● **EXERCISE OBJECTIVE**
Give the entries again exactly as they appear, but without the images.

DATA LISTING section start

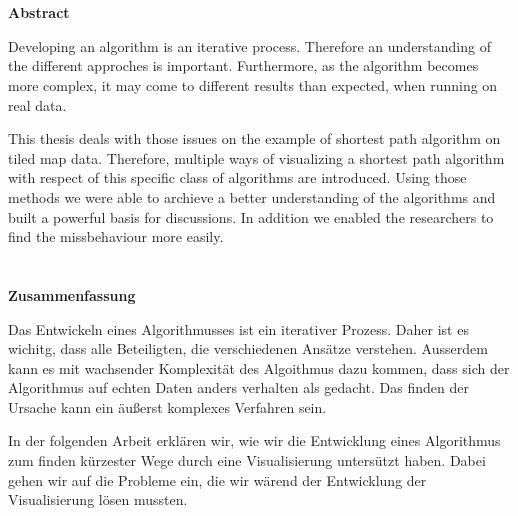 \chapter*{}
\thispagestyle{empty}

\begin{center}
    \large \textbf{Abstract}
\end{center}

Developing an algorithm is an iterative process.
Therefore an understanding of the different approches is important.
Furthermore, as the algorithm becomes more complex, it may come to different results than expected, when running on real data.

This thesis deals with those issues on the example of shortest path algorithm on tiled map data.
Therefore, multiple ways of visualizing a shortest path algorithm with respect of this specific class of algorithms are introduced.
Using those methods we were able to archieve a better understanding of the algorithms and built a powerful basis for discussions.
In addition we enabled the researchers to find the missbehaviour more easily.

\chapter*{}
\thispagestyle{empty}

\begin{center}
    \large \textbf{Zusammenfassung}
\end{center}

Das Entwickeln eines Algorithmusses ist ein iterativer Prozess.
Daher ist es wichitg, dass alle Beteiligten, die verschiedenen Ansätze verstehen.
Ausserdem kann es mit wachsender Komplexität des Algoithmus dazu kommen, dass sich der Algorithmus auf echten Daten anders verhalten als gedacht.
Das finden der Ursache kann ein äußerst komplexes Verfahren sein.

In der folgenden Arbeit erklären wir, wie wir die Entwicklung eines Algorithmus zum finden kürzester Wege durch eine Visualisierung untersützt haben.
Dabei gehen wir auf die Probleme ein, die wir wärend der Entwicklung der Visualisierung lösen mussten.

DATA LISTING section end

● **REPLY**
 \chapter*{}
\thispagestyle{empty}

\begin{center}
    \large \textbf{Abstract}
\end{center}

Developing an algorithm is an iterative process.
Therefore an understanding of the different approches is important.
Furthermore, as the algorithm becomes more complex, it may come to different results than expected, when running on real data.

This thesis deals with those issues on the example of shortest path algorithm on tiled map data.
Therefore, multiple ways of visualizing a shortest path algorithm with respect of this specific class of algorithms are introduced.
Using those methods we were able to archieve a better understanding of the algorithms and built a powerful basis for discussions.
In addition we enabled the researchers to find the missbehaviour more easily.

\chapter*{}
\thispagestyle{empty}

\begin{center}
    \large \textbf{Zusammenfassung}
\end{center}

Das Entwickeln eines Algorithmusses ist ein iterativer Prozess.
Daher ist es wichitg, dass alle Beteiligten, die verschiedenen Ansätze verstehen.
Ausserdem kann es mit wachsender Komplexität des Algoithmus dazu kommen, dass sich der Algorithmus auf echten Daten anders verhalten als gedacht.
Das finden der Ursache kann ein äußerst komplexes Verfahren sein.

In der folgenden Arbeit erklären wir, wie wir die Entwicklung eines Algorithmus zum finden kürzester Wege durch eine Visualisierung untersützt haben.
Dabei gehen wir auf die Probleme ein, die wir wärend der Entwicklung der Visualisierung lösen mussten.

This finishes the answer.